To do> Give the number of lines in the records below that contain the word "Sledování", and nothing more.

----- Data for this exercise

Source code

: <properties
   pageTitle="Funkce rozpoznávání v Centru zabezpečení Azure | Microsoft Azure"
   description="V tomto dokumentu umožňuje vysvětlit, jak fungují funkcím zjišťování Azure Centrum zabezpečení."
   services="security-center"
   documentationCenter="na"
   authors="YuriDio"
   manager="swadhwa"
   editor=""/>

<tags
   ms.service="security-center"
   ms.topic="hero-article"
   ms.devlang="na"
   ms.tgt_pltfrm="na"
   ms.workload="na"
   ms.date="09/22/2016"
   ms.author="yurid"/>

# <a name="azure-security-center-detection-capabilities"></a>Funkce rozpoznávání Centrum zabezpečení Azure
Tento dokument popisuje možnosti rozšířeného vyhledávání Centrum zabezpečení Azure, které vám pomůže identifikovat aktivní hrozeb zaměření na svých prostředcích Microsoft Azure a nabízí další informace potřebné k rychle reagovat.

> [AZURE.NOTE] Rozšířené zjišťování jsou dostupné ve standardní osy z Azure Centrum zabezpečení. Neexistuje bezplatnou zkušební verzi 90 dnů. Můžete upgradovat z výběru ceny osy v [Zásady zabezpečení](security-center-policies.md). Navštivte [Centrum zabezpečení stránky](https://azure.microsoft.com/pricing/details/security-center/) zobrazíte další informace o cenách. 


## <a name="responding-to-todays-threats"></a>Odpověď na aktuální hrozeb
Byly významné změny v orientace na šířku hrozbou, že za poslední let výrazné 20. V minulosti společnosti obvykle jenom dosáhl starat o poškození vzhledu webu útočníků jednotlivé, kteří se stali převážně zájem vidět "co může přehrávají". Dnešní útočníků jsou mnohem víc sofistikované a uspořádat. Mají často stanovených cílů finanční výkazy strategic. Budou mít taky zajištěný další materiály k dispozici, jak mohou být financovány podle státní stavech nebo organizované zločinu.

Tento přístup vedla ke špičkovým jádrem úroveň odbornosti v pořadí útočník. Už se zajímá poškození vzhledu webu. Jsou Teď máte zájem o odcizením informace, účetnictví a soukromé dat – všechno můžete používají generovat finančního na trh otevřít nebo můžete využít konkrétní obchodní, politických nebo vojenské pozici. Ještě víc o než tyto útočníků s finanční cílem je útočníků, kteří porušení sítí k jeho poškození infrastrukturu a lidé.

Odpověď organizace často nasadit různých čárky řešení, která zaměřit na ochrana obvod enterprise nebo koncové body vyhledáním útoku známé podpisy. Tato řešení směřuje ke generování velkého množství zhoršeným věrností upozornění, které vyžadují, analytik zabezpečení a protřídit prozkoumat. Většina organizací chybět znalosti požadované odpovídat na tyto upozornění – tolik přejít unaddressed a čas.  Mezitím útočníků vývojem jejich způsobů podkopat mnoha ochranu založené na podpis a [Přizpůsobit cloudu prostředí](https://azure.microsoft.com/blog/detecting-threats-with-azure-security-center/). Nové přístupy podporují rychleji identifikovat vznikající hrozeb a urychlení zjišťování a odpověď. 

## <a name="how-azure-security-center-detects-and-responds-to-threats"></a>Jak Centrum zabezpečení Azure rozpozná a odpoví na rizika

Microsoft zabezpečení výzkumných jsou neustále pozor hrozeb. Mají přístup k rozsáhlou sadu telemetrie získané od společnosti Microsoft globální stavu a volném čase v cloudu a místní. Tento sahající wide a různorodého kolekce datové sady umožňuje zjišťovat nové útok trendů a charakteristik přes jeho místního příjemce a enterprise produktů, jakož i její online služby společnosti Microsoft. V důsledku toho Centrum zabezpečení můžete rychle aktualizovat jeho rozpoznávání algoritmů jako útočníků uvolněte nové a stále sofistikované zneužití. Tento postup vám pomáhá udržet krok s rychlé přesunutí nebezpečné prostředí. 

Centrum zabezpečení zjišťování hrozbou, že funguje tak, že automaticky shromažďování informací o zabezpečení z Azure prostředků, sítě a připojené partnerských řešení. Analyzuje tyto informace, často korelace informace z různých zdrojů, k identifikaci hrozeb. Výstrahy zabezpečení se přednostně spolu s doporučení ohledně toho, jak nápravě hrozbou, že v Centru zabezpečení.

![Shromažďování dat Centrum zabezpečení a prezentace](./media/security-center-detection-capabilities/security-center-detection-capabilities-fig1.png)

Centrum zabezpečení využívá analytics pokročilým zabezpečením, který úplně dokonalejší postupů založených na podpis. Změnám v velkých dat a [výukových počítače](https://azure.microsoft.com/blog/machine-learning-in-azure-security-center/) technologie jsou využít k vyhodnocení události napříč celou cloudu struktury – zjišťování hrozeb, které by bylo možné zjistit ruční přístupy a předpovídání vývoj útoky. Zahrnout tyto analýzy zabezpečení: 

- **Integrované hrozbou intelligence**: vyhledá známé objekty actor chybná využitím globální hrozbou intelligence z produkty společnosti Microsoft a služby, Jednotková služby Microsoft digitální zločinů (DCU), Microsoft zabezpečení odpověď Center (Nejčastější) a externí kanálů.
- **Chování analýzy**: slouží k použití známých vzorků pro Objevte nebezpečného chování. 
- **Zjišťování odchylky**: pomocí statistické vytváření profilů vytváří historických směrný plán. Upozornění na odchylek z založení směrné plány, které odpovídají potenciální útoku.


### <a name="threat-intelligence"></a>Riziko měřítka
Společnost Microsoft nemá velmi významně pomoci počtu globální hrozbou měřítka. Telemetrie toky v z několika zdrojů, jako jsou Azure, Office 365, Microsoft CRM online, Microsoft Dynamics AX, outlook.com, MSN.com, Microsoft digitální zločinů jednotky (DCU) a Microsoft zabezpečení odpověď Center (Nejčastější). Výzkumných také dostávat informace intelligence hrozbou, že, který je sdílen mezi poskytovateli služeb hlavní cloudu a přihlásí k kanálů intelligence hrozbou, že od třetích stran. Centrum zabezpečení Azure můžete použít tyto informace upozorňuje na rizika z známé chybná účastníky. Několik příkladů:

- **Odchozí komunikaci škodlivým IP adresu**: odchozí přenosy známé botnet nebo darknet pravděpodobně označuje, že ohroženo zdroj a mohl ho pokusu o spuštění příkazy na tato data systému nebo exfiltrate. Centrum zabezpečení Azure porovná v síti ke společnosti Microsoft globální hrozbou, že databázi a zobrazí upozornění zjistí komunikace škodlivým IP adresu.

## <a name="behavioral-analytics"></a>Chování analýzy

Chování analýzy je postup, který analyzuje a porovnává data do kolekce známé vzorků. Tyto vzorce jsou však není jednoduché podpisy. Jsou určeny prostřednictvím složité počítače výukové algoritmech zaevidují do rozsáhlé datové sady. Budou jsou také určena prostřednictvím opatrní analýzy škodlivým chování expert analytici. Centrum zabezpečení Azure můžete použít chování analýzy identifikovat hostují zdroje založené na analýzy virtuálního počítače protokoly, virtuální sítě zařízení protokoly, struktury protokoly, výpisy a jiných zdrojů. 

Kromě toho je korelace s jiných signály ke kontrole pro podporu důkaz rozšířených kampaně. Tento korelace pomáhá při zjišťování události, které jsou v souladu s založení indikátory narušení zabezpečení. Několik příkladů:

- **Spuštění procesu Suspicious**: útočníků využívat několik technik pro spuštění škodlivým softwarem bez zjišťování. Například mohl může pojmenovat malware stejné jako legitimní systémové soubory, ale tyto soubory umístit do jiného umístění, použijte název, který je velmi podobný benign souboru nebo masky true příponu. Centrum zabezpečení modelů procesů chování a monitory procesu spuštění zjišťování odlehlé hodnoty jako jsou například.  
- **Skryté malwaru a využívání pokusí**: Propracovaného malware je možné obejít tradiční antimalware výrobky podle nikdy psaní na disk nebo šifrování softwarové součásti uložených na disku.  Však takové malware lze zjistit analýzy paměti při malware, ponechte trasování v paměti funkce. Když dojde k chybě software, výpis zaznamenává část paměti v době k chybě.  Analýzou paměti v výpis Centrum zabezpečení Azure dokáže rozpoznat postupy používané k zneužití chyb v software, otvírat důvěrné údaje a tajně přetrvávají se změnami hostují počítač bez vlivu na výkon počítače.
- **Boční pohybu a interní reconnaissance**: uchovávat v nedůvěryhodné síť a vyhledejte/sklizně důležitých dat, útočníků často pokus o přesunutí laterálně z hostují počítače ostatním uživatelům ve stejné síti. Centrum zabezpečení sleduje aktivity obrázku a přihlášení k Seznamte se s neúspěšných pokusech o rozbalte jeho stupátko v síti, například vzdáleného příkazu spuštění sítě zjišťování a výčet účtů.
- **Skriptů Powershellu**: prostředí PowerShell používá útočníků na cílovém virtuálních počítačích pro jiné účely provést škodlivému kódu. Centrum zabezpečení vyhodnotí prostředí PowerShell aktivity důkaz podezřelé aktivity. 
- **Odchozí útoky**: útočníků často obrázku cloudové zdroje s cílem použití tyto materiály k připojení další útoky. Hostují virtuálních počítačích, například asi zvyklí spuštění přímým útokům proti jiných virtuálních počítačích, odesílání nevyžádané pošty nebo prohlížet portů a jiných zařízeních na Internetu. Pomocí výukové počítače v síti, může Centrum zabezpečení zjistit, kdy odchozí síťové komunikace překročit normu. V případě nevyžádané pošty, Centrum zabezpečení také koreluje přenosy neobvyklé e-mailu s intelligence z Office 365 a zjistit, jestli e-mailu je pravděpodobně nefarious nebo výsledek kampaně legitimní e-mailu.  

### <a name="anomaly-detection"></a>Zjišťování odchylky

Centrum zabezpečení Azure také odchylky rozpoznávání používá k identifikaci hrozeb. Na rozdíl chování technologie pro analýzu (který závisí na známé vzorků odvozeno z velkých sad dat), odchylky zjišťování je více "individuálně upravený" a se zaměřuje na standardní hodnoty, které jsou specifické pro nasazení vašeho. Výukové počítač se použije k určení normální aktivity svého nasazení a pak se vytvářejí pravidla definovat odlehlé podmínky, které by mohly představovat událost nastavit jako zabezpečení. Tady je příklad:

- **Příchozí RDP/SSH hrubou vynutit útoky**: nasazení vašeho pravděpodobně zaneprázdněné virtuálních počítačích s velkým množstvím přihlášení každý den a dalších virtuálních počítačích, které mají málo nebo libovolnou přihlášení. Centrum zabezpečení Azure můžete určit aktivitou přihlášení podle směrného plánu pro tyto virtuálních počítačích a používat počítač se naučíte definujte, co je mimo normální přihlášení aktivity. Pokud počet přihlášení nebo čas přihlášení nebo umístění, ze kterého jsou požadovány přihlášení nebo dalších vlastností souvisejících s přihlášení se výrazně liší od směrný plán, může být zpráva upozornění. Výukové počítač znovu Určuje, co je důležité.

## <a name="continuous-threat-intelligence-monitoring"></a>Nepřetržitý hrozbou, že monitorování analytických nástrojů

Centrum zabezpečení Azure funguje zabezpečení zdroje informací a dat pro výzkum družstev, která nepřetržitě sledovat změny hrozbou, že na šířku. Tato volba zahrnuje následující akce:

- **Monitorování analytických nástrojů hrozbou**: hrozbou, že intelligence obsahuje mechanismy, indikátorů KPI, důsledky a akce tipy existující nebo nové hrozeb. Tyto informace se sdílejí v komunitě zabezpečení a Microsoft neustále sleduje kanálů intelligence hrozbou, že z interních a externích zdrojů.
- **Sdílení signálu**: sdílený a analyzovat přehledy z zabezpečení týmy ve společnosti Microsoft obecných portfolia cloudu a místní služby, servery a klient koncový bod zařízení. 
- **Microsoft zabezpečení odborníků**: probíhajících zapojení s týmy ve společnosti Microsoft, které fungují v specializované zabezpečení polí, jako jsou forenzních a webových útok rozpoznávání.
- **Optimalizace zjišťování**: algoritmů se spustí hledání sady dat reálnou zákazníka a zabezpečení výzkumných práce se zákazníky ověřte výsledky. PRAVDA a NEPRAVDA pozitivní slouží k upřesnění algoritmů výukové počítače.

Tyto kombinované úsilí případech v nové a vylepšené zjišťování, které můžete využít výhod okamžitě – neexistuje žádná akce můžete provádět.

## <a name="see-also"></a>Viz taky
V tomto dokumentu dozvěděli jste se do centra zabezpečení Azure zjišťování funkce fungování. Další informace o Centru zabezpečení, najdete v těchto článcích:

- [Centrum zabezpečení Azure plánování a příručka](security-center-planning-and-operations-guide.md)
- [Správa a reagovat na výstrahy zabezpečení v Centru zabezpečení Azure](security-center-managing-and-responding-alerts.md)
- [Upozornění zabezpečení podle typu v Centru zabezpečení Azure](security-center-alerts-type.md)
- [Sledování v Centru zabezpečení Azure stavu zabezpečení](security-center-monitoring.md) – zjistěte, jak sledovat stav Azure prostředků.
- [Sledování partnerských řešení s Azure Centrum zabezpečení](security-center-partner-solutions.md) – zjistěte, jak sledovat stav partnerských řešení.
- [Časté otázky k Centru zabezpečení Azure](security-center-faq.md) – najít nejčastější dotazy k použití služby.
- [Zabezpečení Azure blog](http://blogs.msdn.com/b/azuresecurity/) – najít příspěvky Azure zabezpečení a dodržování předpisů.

----------

Output for this task> 2